I dont see anywhere in which you create $local_link. Perhaps you are fogetting the mysql_connect/select_db lines for the local table.

[MockY]

I have it in the db.php file which I include first on all pages throughout the application. It looks the same as the connection to the remote site

$host = "localhost";
$username = "user";
$password = "password";
$database = "local_db";

$local_link = mysql_connect($host, $username, $password);
if (!$local_link) {
    die('Could not connect: ' . mysql_error());
}

$connect = mysql_select_db($database, $local_link);

 

Without it working correctly, the very first query would fail:

$query = "SELECT Number FROM local_table;

 

The issue comes after that the remote site has been called and result is returned, when it's time to go back to the local database for the UPDATE query.

[mikesta707]

Ahh I see. The problem is that you are inside a function, and even though you include the db.php script, the $local_link variable is not in the scope of the function. I suggest simply passing the local_link into the function, but you could also use the global keyword (though I highly advise against it.)

 

EDIT: sorry the above is incorrect, I must have misread your code. As PF said, you are referencing $link. Perhaps it should be $local_link (or vice versa)

[PFMaBiSmAd]

Your code also contains a reference to a $link variable. Does that exist?

 

You should be developing and debugging your code with error_reporting set to E_ALL (or to a -1) and display_errors set to ON so that php will help you by reporting and displaying all the errors it detects. Add the following two lines of code immediately after your first opening <?php tag on the page -

ini_set("display_errors", "1");
error_reporting(-1);

 

 

[MockY]

Your code also contains a reference to a $link variable. Does that exist?

 

I rewrote the code to simplify things so it would be easier to see. $link was overlooked and should be $local_link since the UPDATE query is attempting to update the local database.

When enabling error reporting, the following error occurs:

Warning: mysql_query(): 3 is not a valid MySQL-Link resource

But it sure is since I use it in the initial query. Once the remote query is done and closed, the reference dissapears even though it was never closed.

 

In short:

I SELECT a range of records from a local database.

I loop through the results, and for each record I connect to a remote database to fetch one piece of information based on the number I received from the first local query.

Once  that piece of information is fetched, I UPDATE the local database with this fetched piece of information

 

The first local query works just fine. So does the query that fetches information from the remote database. The issue occurs when I try to update the local database right after fetching the info from the remote database, even though I specifically close that connection once I retrieve the info.

[PFMaBiSmAd]

If you post the actual code that fails and corresponds to the error message, someone can help with the problem.

[MockY]

Apparently I had to add

$local_link = mysql_connect('localhost', 'username', 'password');
$connect = mysql_select_db($local_database, $local_link)

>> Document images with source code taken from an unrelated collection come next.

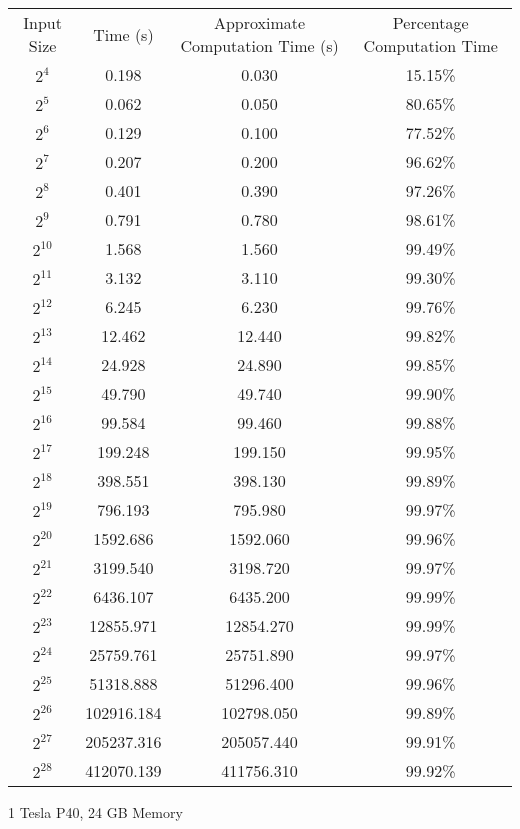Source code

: \begin{center}
    \begin{tabular}{c | c | c | c}
         Input Size & Time (s) &  Approximate Computation Time (s) & Percentage Computation Time \\
        $2^4$ & 0.198 & 0.030 & 15.15\% \\
        $2^5$ & 0.062 & 0.050 & 80.65\% \\
        $2^6$ & 0.129 & 0.100 & 77.52\% \\
        $2^7$ & 0.207 & 0.200 & 96.62\% \\
        $2^8$ & 0.401 & 0.390 & 97.26\% \\
        $2^9$ & 0.791 & 0.780 & 98.61\% \\
        $2^{10}$ & 1.568 & 1.560 & 99.49\% \\
        $2^{11}$ & 3.132 & 3.110 & 99.30\% \\
        $2^{12}$ & 6.245 & 6.230 & 99.76\% \\
        $2^{13}$ & 12.462 & 12.440 & 99.82\% \\
        $2^{14}$ & 24.928 & 24.890 & 99.85\% \\
        $2^{15}$ & 49.790 & 49.740 & 99.90\% \\
        $2^{16}$ & 99.584 & 99.460 & 99.88\% \\
        $2^{17}$ & 199.248 & 199.150 & 99.95\% \\
        $2^{18}$ & 398.551 & 398.130 & 99.89\% \\
        $2^{19}$ & 796.193 & 795.980 & 99.97\% \\
        $2^{20}$ & 1592.686 & 1592.060 & 99.96\% \\
        $2^{21}$ & 3199.540 & 3198.720 & 99.97\% \\
        $2^{22}$ & 6436.107 & 6435.200 & 99.99\% \\
        $2^{23}$ & 12855.971 & 12854.270 & 99.99\% \\
        $2^{24}$ & 25759.761 & 25751.890 & 99.97\% \\
        $2^{25}$ & 51318.888 & 51296.400 & 99.96\% \\
        $2^{26}$ & 102916.184 & 102798.050 & 99.89\% \\
        $2^{27}$ & 205237.316 & 205057.440 & 99.91\% \\
        $2^{28}$ & 412070.139 & 411756.310 & 99.92\% \\
    \end{tabular} 
    \newpage
    
    1 Tesla P40, 24 GB Memory
    

\end{center}
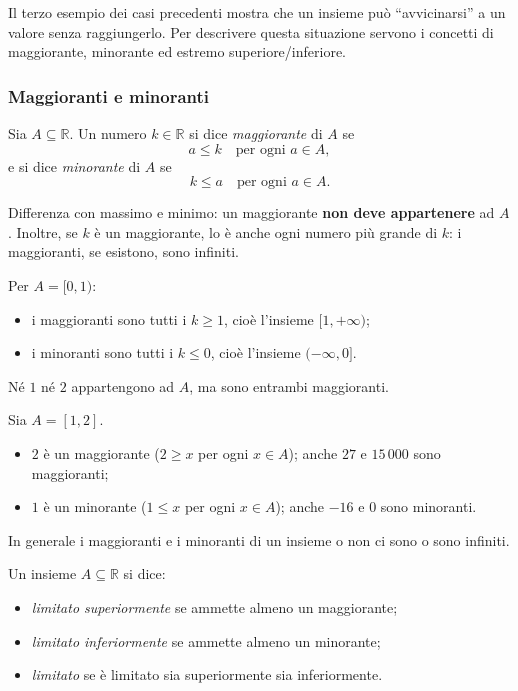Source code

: \documentclass[11pt,a4paper]{article}
\begin{document}
Il terzo esempio dei casi precedenti mostra che un insieme può ``avvicinarsi'' a un valore senza
raggiungerlo. Per descrivere questa situazione servono i concetti di
maggiorante, minorante ed estremo superiore/inferiore.

\subsubsection{Maggioranti e minoranti}

\begin{definizione}
Sia $A \subseteq \mathbb{R}$. Un numero $k \in \mathbb{R}$ si dice
\emph{maggiorante} di $A$ se
\[
a \leq k \quad \text{per ogni } a \in A,
\]
e si dice \emph{minorante} di $A$ se
\[
k \leq a \quad \text{per ogni } a \in A.
\]
\end{definizione}

Differenza con massimo e minimo: un maggiorante \textbf{non deve
appartenere} ad $A$. Inoltre, se $k$ è un maggiorante, lo è anche ogni
numero più grande di $k$: i maggioranti, se esistono, sono infiniti.

\begin{esempio}
Per $A = [0, 1)$:
\begin{itemize}
    \item i maggioranti sono tutti i $k \geq 1$, cioè l'insieme $[1, +\infty)$;
    \item i minoranti sono tutti i $k \leq 0$, cioè l'insieme $(-\infty, 0]$.
\end{itemize}
Né $1$ né $2$ appartengono ad $A$, ma sono entrambi maggioranti.
\end{esempio}


\begin{esempio}
Sia $A = [1, 2]$.
\begin{itemize}
    \item $2$ è un maggiorante ($2 \geq x$ per ogni $x \in A$); anche $27$ e
          $15\,000$ sono maggioranti;
    \item $1$ è un minorante ($1 \leq x$ per ogni $x \in A$); anche $-16$ e $0$
          sono minoranti.
\end{itemize}
In generale i maggioranti e i minoranti di un insieme o non ci sono o sono
infiniti.
\end{esempio}

\begin{definizione}
Un insieme $A \subseteq \mathbb{R}$ si dice:
\begin{itemize}
    \item \emph{limitato superiormente} se ammette almeno un maggiorante;
    \item \emph{limitato inferiormente} se ammette almeno un minorante;
    \item \emph{limitato} se è limitato sia superiormente sia inferiormente.
\end{itemize}
\end{definizione}
\end{document}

right before the UPDATE query, which I seem odd since $local_link is defined in the db.php file.

 

So, if I connect to another database, I must then re-establish the connection to the local database again?

I was under the impression that once I close the remote connection, the local connection would take over again. It seems like you can only be connected to one database at a time, and that you have to reconnect to it each time another connection was made, regardless whether you established that connection earlier.

 

In other words, $local_link will no longer be defined as soon as I define $remote_link. Hence, I can't use $local_link once I close remote_links and must therefore define it again.

[PFMaBiSmAd]

So, if I connect to another database, I must then re-establish the connection to the local database again?

 

No, connections stay open unless your code does something to the connection or something to the variable holding the link resource.

 

Also, in your grab_expiration_date() function, by making a new connection each time the function is called and closing that connection, you are wasting a lot of time reestablishing the remote connection each time the function is called. To get around this you can either -

 

A) Make the remote connection in your main code and pass it into the grab_expiration_date() function as a call time parameter or

 

B) Use a static variable inside the function to hold the connection link and add logic to reuse that connection instead of calling mysql_connect() each time the function code runs. You would also need to remove the mysql_close() statement inside the grab_expiration_date() function.